United Airlines AFA MEC Website

Association of Flight Attendants-CWA United Master Executive Council

A Message from MEC President Ken Diaz

Date: January 3, 2018
Type: MEC President Letter

Dear Colleagues,

Representation – It’s About Engaging with the Representative.

Over the course of the past several days, we’ve heard from many of you expressing your disappointment with management after learning of the actions of competing airline management in providing one-time bonuses to their employees.  You’ve expressed anger over the appearance of an absence of industry leadership by United management following the passage of the new tax law that will greatly benefit corporations in this country.  You’re not wrong in feeling this disappointment.

It should be very clear to all of us;  this new tax bill will provide permanent corporate tax cuts while only temporarily reducing individual tax obligations.  The White House and GOP leaders have repeatedly said the tax plan will unleash “growth of jobs and paychecks” in the U.S.  However, to accomplish this, the bill relies on a corporate investment in employees to create a benefit for the American people.

While we are certainly happy for the members of our Union who fly with the American brand to receive the bonus announced by American management last night as well as for our professional peers at Southwest Airlines, we need to be willing to look at this issue from an alternate point of view.

Airlines sharing profits with Flight Attendants and other employees who directly contribute to the success of the airline and make it fly is a very good thing.  However, we cannot lose sight of reality.  This corporate tax relief is forever.  And while $1,000 is certainly not something that should be dismissed out of the box, we must consider the magnitude of the tax relief as it compares with this amount of money.

As our AFA International President, Sara Nelson said in a press release earlier today, “If the airline is benefiting from the new tax law, workers should share in that gain. Employees have a voice and legal representation at most airlines.
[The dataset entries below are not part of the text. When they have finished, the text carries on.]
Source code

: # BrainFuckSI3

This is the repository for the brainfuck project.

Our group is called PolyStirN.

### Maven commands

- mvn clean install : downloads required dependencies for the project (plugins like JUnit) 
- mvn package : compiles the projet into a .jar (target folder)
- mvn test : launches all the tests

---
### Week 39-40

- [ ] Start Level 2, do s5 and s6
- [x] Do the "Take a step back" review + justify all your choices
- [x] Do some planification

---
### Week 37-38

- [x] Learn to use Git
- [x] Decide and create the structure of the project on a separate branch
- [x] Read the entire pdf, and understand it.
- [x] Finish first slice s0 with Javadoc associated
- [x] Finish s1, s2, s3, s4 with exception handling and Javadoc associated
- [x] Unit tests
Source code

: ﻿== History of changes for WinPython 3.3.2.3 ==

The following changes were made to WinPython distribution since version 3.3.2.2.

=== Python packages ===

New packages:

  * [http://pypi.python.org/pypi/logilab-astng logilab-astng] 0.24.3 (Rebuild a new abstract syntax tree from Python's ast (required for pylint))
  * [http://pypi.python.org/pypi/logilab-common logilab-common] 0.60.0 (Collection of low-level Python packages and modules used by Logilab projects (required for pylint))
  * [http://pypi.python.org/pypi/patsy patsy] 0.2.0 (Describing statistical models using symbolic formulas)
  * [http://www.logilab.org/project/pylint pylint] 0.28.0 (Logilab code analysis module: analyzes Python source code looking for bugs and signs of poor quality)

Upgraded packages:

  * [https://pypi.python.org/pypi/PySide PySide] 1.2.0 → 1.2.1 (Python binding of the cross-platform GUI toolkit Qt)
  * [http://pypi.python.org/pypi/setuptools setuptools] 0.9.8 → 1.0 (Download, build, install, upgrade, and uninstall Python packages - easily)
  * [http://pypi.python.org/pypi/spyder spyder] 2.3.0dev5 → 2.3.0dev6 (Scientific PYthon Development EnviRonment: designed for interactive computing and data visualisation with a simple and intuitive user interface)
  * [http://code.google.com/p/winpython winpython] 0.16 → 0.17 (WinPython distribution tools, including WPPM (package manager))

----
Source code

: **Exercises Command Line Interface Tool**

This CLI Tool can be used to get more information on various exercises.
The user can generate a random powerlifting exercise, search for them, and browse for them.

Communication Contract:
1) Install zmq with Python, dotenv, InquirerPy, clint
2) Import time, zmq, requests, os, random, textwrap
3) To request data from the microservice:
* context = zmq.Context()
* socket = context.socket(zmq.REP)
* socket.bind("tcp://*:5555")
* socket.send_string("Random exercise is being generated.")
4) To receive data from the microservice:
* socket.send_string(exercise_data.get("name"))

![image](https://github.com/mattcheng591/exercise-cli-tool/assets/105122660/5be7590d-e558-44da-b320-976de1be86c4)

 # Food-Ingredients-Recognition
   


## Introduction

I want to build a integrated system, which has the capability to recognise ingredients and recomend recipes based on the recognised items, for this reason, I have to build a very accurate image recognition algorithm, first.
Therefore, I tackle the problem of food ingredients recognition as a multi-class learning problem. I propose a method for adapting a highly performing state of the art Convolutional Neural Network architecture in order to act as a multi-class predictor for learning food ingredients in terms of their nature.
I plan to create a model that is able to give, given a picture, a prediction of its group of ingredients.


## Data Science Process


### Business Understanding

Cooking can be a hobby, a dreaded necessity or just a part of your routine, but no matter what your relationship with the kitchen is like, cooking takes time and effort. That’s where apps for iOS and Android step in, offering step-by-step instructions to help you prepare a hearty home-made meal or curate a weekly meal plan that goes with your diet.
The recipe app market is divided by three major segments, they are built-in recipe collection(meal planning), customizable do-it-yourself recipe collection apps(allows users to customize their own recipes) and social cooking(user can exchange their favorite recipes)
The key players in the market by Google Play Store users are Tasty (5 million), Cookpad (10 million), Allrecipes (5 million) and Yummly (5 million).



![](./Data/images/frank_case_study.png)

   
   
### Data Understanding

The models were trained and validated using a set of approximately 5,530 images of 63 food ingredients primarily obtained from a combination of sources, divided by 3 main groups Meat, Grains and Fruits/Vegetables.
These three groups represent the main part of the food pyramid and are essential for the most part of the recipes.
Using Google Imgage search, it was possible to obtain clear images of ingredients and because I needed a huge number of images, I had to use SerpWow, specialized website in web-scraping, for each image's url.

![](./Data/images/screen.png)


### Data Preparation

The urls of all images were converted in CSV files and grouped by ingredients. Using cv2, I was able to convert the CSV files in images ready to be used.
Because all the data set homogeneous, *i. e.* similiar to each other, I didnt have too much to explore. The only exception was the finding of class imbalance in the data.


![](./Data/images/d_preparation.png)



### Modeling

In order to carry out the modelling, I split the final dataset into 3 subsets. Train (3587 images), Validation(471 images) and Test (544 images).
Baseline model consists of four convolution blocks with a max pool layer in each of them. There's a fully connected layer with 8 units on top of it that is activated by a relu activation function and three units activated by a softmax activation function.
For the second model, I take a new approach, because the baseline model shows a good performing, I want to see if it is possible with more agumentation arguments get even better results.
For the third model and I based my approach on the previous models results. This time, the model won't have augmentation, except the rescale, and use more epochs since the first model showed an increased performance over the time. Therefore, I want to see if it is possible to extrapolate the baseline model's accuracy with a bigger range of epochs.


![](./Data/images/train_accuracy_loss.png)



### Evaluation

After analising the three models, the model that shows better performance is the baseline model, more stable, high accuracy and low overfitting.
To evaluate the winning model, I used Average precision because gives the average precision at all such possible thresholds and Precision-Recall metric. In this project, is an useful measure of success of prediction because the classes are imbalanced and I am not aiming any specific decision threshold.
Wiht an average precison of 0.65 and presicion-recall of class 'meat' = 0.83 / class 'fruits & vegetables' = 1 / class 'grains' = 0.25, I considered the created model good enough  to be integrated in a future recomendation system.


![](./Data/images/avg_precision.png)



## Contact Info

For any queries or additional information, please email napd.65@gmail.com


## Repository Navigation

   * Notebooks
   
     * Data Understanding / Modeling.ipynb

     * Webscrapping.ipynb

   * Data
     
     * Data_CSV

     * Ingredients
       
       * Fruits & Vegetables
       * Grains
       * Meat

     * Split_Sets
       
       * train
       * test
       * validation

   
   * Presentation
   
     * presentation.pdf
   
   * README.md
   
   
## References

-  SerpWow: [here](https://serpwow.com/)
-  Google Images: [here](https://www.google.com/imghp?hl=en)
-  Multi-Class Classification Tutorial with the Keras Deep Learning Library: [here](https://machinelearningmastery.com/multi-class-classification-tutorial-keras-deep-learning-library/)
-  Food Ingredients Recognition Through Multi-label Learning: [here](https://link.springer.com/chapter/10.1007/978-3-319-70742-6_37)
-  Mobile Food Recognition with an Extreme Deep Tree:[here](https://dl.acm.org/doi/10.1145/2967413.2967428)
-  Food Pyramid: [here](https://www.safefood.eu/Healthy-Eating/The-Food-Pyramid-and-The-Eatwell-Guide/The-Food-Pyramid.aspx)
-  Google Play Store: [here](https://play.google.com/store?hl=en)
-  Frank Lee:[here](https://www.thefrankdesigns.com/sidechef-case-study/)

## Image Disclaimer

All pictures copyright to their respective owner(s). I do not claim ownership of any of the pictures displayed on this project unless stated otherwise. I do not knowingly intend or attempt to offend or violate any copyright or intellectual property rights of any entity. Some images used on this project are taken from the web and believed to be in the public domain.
Management should engage union leaders in a discussion about the specific impact on the airline following the new corporate tax rate and how to invest in employees in a meaningful way. Any long-term gain for the airline should result in negotiations over improvements. These improvements should be on-going, long-term contractual improvements just like the corporate tax cuts. That’s how workers know the promise of good jobs and wages will be full-filled.”

It is for this reason your AFA leadership would expect management to engage the legal representative in a discussion about the impact of this tax bill and the plans for investing in the people who make our airline fly.  This plan must be meaningful and recognize not only the financial savings resulting from the tax bill but must also recognize the value of the employees whose daily efforts drive the corporate success on which all of us, employees and investors, rely.  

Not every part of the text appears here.